Dataset entries:
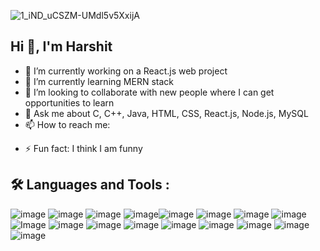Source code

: ![1_iND_uCSZM-UMdl5v5XxijA](https://github.com/HarshitBhutani/HarshitBhutani/assets/102902393/966a8370-3ced-427f-b83e-3c2052132382)


## Hi 👋, I'm Harshit

- 🔭 I’m currently working on a React.js web project
- 🌱 I’m currently learning MERN stack
- 👯 I’m looking to collaborate with new people where I can get opportunities to learn
- 💬 Ask me about C, C++, Java, HTML, CSS, React.js, Node.js, MySQL 
- 📫 How to reach me:
<!--- https://www.linkedin.com/in/harshitbhutani/
- https://www.instagram.com/harshit_bhutani_/
- https://leetcode.com/u/harshit_bhutani_/
- https://www.naukri.com/code360/profile/HarshitBhutani -->
- ⚡ Fun fact: I think I am funny

## 🛠️ Languages and Tools :
![image](https://github.com/HarshitBhutani/HarshitBhutani/assets/102902393/ade2d4bd-c2b9-45a9-a68c-bc3844137000) ![image](https://github.com/HarshitBhutani/HarshitBhutani/assets/102902393/c672d2ab-26e2-4d92-b6c8-fbfe17d3f58e) ![image](https://github.com/HarshitBhutani/HarshitBhutani/assets/102902393/3b850fdc-fe81-47d2-a953-1e64be87ef7b) ![image](https://github.com/HarshitBhutani/HarshitBhutani/assets/102902393/804a02e1-38b1-4405-92af-9ff2f2d375ce)![image](https://github.com/HarshitBhutani/HarshitBhutani/assets/102902393/99a1cca0-de0c-4996-b2ab-b8e7fd9e5e2a) ![image](https://github.com/HarshitBhutani/HarshitBhutani/assets/102902393/ef63c497-cbf6-4466-97d0-dce21107c45a) ![image](https://github.com/HarshitBhutani/HarshitBhutani/assets/102902393/447129e3-d243-4cbc-9deb-7d0e053db60d) ![image](https://github.com/HarshitBhutani/HarshitBhutani/assets/102902393/183dc6e9-64ce-488f-a14b-8a1fe4f85540) ![Image](https://github.com/HarshitBhutani/HarshitBhutani/assets/102902393/22e2c980-9db6-49bd-b8d3-20c1a77b3b72) ![image](https://github.com/HarshitBhutani/HarshitBhutani/assets/102902393/a10e0a7e-30ad-41ee-90c9-8e1c9404faaa)
 ![image](https://github.com/HarshitBhutani/HarshitBhutani/assets/102902393/b78857db-3e1d-468c-b313-b39e0bbfca7c) ![image](https://github.com/HarshitBhutani/HarshitBhutani/assets/102902393/3c199ced-9ea3-46a6-8fc0-d56db521bbc1) ![image](https://github.com/HarshitBhutani/HarshitBhutani/assets/102902393/28a55e9d-60ae-4abb-a0eb-38b6ce0b6d37) ![image](https://github.com/HarshitBhutani/HarshitBhutani/assets/102902393/c6d76b60-f52c-46bc-9f28-9c0695ac7c1a) ![image](https://github.com/HarshitBhutani/HarshitBhutani/assets/102902393/0b9c3f0e-ea13-47e6-8afb-c2d25eb99a1f) ![image](https://github.com/HarshitBhutani/HarshitBhutani/assets/102902393/c33d01b1-07a6-40de-bc01-c6f0dd05e322) ![image](https://github.com/HarshitBhutani/HarshitBhutani/assets/102902393/992c4533-2d66-46f2-8864-79c362b04be0) 

















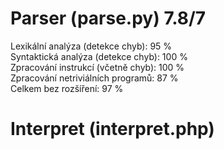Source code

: # Parser (parse.py) 7.8/7

Lexikální analýza (detekce chyb): 95 % </br>
Syntaktická analýza (detekce chyb): 100 % </br>
Zpracování instrukcí (včetně chyb): 100 % </br>
Zpracování netriviálních programů: 87 % </br>
Celkem bez rozšíření: 97 %

# Interpret (interpret.php)
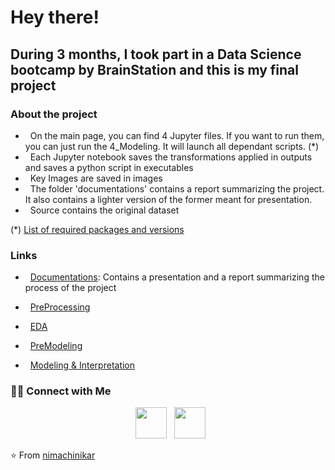 <h1> Hey there!  </h1>
<h2> During 3 months, I took part in a Data Science bootcamp by BrainStation and this is my final project  </h2>
<h3> About the project </h3>

-  &nbsp; On the main page, you can find 4 Jupyter files. If you want to run them, you can just run the 4_Modeling. It will launch all dependant scripts. (*)
-  &nbsp; Each Jupyter notebook saves the transformations applied in outputs and saves a python script in executables
-  &nbsp; Key Images are saved in images
-  &nbsp; The folder 'documentations' contains a report summarizing the project. It also contains a lighter version of the former meant for presentation.
-  &nbsp; Source contains the original dataset

(*)  [List of required packages and versions](https://github.com/nimachinikar/portfolio/blob/main/Data%20Science%20Bootcamp%20Capstone/environment.yml)
<h3> Links </h3>

-  &nbsp; [Documentations](https://github.com/nimachinikar/portfolio/blob/main/Data%20Science%20Bootcamp%20Capstone/documentations): Contains a presentation and a report summarizing the process of the project

-  &nbsp; [PreProcessing](https://github.com/nimachinikar/portfolio/blob/main/Data%20Science%20Bootcamp%20Capstone/1_DataPreProcessing.ipynb)

-  &nbsp; [EDA](https://github.com/nimachinikar/portfolio/blob/main/Data%20Science%20Bootcamp%20Capstone/2_EDA.ipynb)

-  &nbsp; [PreModeling](https://github.com/nimachinikar/portfolio/blob/main/Data%20Science%20Bootcamp%20Capstone/3_PreModeling.ipynb)

-  &nbsp; [Modeling & Interpretation](https://github.com/nimachinikar/portfolio/blob/main/Data%20Science%20Bootcamp%20Capstone/4_Modeling.ipynb)

<h3> 🤝🏻 Connect with Me </h3>

<p align="center">
&nbsp; <a href="https://www.linkedin.com/in/nimachinikar/" target="_blank" rel="noopener noreferrer"><img src="https://img.icons8.com/plasticine/100/000000/linkedin.png" width="50" /></a>
&nbsp; <a href="mailto:nimachinikar@gmail.com" target="_blank" rel="noopener noreferrer"><img src="https://img.icons8.com/plasticine/100/000000/gmail.png"  width="50" /></a>
</p>

⭐️ From [nimachinikar](https://github.com/nimachinikar)
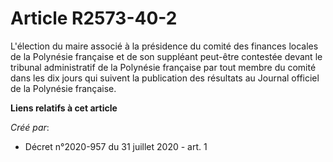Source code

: # Article R2573-40-2

L'élection du maire associé à la présidence du comité des finances locales de la Polynésie française et de son suppléant
peut-être contestée devant le tribunal administratif de la Polynésie française par tout membre du comité dans les dix jours
qui suivent la publication des résultats au Journal officiel de la Polynésie française.

**Liens relatifs à cet article**

_Créé par_:

  - Décret n°2020-957 du 31 juillet 2020 - art. 1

BRIEF: Taking the line with "- https://leetcode.com/u/harshit_bhutani_/" as the first and the line with "## 🛠️ Languages" as the last, retype that stretch of the data above exactly, with no other lines.

EXERCISE RESULT:
- https://leetcode.com/u/harshit_bhutani_/
- https://www.naukri.com/code360/profile/HarshitBhutani -->
- ⚡ Fun fact: I think I am funny

## 🛠️ Languages and Tools :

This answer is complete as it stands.